On Feb 22, 11:30 am, Johann Kraus <johann.kr...@gmail.com> wrote:
> However, when loading with read-lines from
> clojure.contrib.duck-streams and (map #(Double/parseDouble %) (.split
> line ",")) clojure requires several GB of RAM.

In this case (as your numbers are delimited with ",") read-lines will
read just one giant line in to the ram (that would be your first extra
gigabyte). After that using .split on this string will create another
array of strings doubling memory consumation again.

> Any suggestions for how
> to get this down to 400MB? And what would be the overhead if reading
> into a clojure vector, which I really would prefer to using java
> arrays?

In master on github there is new function that supports creation of
Clojure vector of primitive types called vector-of. Here is a example
of using this new vector type:

(import (java.io FileWriter BufferedWriter
                 FileReader BufferedReader))

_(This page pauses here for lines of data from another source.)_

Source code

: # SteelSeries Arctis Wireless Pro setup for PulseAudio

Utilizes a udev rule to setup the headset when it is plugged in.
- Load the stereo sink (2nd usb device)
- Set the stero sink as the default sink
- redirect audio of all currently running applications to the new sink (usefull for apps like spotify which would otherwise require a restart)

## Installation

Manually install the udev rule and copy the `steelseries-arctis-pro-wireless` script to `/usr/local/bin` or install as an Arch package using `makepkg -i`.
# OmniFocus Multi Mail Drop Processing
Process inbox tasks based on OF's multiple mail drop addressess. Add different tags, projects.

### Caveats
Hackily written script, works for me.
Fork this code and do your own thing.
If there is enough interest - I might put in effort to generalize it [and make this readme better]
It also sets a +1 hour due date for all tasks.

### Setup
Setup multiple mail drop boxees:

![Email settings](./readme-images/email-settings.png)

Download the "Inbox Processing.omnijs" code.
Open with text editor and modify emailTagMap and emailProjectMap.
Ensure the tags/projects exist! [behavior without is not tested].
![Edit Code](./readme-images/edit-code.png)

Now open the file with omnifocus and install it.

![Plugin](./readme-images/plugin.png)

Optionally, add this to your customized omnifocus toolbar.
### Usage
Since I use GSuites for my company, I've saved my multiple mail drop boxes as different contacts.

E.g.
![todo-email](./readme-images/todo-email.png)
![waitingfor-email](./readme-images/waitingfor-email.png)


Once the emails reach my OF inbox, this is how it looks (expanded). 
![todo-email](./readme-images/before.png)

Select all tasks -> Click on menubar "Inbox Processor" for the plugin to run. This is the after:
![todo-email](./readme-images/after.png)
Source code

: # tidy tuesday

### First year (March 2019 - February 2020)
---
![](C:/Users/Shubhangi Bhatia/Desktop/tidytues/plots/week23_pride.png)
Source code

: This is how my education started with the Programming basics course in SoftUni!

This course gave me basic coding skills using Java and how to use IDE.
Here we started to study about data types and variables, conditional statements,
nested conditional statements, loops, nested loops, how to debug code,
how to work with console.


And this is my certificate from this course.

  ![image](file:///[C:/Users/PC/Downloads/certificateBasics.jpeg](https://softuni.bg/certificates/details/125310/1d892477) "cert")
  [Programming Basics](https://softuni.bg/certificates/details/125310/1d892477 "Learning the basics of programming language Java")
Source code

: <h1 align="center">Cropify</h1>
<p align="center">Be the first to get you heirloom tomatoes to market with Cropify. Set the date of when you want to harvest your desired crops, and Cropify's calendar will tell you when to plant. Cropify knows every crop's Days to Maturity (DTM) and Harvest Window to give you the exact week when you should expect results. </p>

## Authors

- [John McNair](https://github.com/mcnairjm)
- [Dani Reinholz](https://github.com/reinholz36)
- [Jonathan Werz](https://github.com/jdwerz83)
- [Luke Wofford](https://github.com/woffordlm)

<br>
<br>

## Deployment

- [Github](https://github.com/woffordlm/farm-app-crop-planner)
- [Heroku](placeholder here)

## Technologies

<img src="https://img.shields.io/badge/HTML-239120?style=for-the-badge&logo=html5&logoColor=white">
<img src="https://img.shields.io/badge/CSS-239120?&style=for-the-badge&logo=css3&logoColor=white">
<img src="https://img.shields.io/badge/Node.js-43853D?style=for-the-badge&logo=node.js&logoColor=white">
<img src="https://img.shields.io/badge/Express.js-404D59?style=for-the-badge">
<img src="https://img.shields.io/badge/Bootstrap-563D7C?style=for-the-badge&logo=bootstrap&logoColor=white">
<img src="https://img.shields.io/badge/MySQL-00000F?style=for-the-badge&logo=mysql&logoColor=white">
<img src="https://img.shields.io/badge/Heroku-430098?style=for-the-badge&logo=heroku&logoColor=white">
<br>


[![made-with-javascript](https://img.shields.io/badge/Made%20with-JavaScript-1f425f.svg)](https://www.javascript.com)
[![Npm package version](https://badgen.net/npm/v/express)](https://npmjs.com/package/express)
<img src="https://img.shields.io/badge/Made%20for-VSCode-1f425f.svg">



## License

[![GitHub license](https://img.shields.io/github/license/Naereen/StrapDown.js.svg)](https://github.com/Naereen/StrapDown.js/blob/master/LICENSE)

(defn write-data [n file-name]
  (let [make-double (fn []
                      (-> (rand) (* 1000) double str))]
    (with-open [w (-> file-name FileWriter. BufferedWriter.)]
      (binding [*out* w]
        (dotimes [i (dec n)]
          (printf "%s," (make-double))
          (when (= 0 (mod i 25000))
            (.flush *out*)))
        (print (make-double))))))

(defn parse-double [source]
  (Double/parseDouble (str source)))

(defn read-data [file-name]
  (with-open [r (-> file-name FileReader. BufferedReader.)]
    (loop [dv (vector-of :double) buff (StringBuilder.)]
      (let [i (.read r)]
        (if (= -1 i)
          (conj dv (parse-double buff))
          (let [c (char i)]
            (if (= \, c)
              (recur (conj dv (parse-double buff)) (StringBuilder.))
              (recur dv (.append buff c)))))))))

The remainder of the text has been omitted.